The Evangelical Missiological Society’s 2018 national conference addressed the question: “How does the process of secularization impact the task of Christian mission in the modern world?” A year later, the society published some of the conference’s key papers in a helpful little book called Against the Tide. The book’s central inquiry is an important one, not just for your missions pastor, but for everyone in the body of Christ. Drawing on recent developments in sociology, nearly all the contributors point out that secularization has actually not pushed modern people to abandon their spirituality or their belief in transcendence. Rather, the secularist creed of today really just commands that we keep our religious thoughts and convictions to ourselves.
Steve Thrall is a missionary pastor in that bastion of European secularism: Paris, France. In his chapter of Against the Tide, Thrall writes, “Secularism casts religion as merely private and personal, a question of conscience and personal reflection with no bearing on any public role.” The urban pastor touches on one more element of secularization though, which I think may have some even deeper implications for our Christian witness in the modern world. He says that according to the secularism he sees all around him, “No particular religious belief is perceived as truer than another.” Not only should we refrain from getting into any dialogue about religion, says secularism, but we could never find any universal truth there even if we tried. Ultimately, Thrall’s pastoral analysis of this secularized pluralism is pretty optimistic, and he is not alone.
The idea here is that when religion was privatized it was also subjectivized – every religious claim is as true as the next. In our secularized society then, religion is still something of a private entity, but it has effectually “gone public,” and its shares can now be hawked freely on the trading floor. In his chapter of Against the Tide, the linguist and former church planter in eastern Europe, Marc Canner observes that “secularism allows the free public expression of religion and has contributed in the West to a greater degree of pluralism.” Raphael Anzenberger, a French national, makes essentially the same observation in his own chapter, insisting that religion’s privatization is exactly what has allowed for genuine religious dialogue in many societies today. The very force that made religion private, in other words, is exactly what ended up taking it public. Secularism has given birth to true and unfettered religious pluralism, and some in the church are seeing this as a new opportunity for Christian witness. The contributor to Against the Tide who makes the most of this opportunity though, is the historian of Christian missions, Shawn Behan.

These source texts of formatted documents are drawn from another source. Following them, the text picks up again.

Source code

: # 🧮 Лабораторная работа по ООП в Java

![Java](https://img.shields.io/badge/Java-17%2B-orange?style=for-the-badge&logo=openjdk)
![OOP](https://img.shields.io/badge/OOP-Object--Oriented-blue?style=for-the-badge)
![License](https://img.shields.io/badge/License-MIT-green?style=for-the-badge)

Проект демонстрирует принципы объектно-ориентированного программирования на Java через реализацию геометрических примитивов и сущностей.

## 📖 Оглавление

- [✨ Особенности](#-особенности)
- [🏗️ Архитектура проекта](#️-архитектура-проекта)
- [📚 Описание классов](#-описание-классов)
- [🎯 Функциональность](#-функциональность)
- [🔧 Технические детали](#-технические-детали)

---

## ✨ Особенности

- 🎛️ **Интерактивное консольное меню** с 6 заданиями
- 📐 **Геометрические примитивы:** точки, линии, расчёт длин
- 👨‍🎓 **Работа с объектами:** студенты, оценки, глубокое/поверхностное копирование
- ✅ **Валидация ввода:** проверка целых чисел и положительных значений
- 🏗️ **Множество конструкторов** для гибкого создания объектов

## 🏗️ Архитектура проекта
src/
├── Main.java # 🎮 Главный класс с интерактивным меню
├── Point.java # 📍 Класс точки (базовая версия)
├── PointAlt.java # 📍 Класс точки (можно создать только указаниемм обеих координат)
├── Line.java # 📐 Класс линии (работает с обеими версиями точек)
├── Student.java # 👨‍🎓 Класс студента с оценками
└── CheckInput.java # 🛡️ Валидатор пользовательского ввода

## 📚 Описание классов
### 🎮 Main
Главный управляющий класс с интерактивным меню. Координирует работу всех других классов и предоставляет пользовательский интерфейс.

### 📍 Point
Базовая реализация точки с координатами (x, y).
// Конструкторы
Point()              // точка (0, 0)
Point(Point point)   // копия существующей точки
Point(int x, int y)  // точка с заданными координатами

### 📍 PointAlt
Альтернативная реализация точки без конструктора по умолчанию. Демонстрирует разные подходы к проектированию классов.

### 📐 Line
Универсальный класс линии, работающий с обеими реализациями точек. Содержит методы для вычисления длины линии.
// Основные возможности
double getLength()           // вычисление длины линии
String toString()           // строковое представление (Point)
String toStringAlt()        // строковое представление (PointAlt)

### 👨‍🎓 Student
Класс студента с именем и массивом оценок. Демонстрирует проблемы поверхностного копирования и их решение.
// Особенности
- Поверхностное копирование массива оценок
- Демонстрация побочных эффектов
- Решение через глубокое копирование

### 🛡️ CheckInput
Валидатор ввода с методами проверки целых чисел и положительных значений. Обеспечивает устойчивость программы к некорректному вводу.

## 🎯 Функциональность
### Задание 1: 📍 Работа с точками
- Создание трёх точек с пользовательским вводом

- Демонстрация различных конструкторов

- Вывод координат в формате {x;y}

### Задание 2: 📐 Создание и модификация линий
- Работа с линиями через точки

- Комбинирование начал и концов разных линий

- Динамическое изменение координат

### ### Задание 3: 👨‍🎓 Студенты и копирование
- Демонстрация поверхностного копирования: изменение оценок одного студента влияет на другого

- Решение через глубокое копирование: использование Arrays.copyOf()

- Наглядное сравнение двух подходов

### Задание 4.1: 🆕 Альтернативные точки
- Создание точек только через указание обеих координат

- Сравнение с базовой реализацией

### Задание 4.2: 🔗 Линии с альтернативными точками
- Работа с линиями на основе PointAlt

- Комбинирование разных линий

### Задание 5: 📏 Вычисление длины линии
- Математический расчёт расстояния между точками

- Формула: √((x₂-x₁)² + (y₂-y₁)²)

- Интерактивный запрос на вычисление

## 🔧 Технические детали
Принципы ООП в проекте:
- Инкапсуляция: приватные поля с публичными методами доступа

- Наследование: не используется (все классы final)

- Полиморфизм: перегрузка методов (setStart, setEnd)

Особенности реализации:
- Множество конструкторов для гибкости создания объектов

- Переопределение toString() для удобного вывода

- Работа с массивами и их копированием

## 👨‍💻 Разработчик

“I propose that secularization in a society is a good development,” Behan announces, “because it provides a pluralism of belief options. This pluralism, then, is an opportunity for the church to engage culture (and its members) on equal footing with other beliefs in the public sphere.” Behan’s rationale here is that “differing religious options push and pull each other, forcing these beliefs and their choices to be defended in the public spheres, where they can interact with one another. In this, they refine each other.” In my mind though, everything seems to hinge on whether this secular pluralism really will force our differing religious convictions to interact with one another in public spheres. After all, only relatively recently have the world’s preeminent sociologists, Peter Berger and Charles Taylor finally agreed that a public muzzling of religious discussion is the very essence of secularism! Either way though, this secularized pluralism can mean only one thing for our duty as Christian witnesses. Whether our society tells us to keep our religious convictions to ourselves or invites us to showcase our beliefs on the open market, we still have the same commission we have always had. Let us be about sharing the gospel of Christ tenaciously no matter what. And just imagine what might happen if this moment of secularized pluralism really ends up affording us the opportunity that many in the Evangelical Missiological Society think may be in store.
 Steve Thrall, Against the Tide, Chapter 6, “Reconnecting with Secular,” paragraph 8.
 Steve Thrall, Against the Tide, Chapter 6, “The Roots and Development,” paragraph 16.
 Marc Canner, Against the Tide, Chapter 8, “Where the East Does Not Meet the West,” paragraph 3.
 Raphael Anzenberger, Against the Tide, Chapter 3, “Telling the Story Correctly,” paragraph 3.
 Shawn Behan, Against the Tide, Chapter 2, “Embracing Plurality,” paragraph 3.
 Shawn Behan, Against the Tide, Chapter 2, “Reexamining Secularization,” paragraph 9.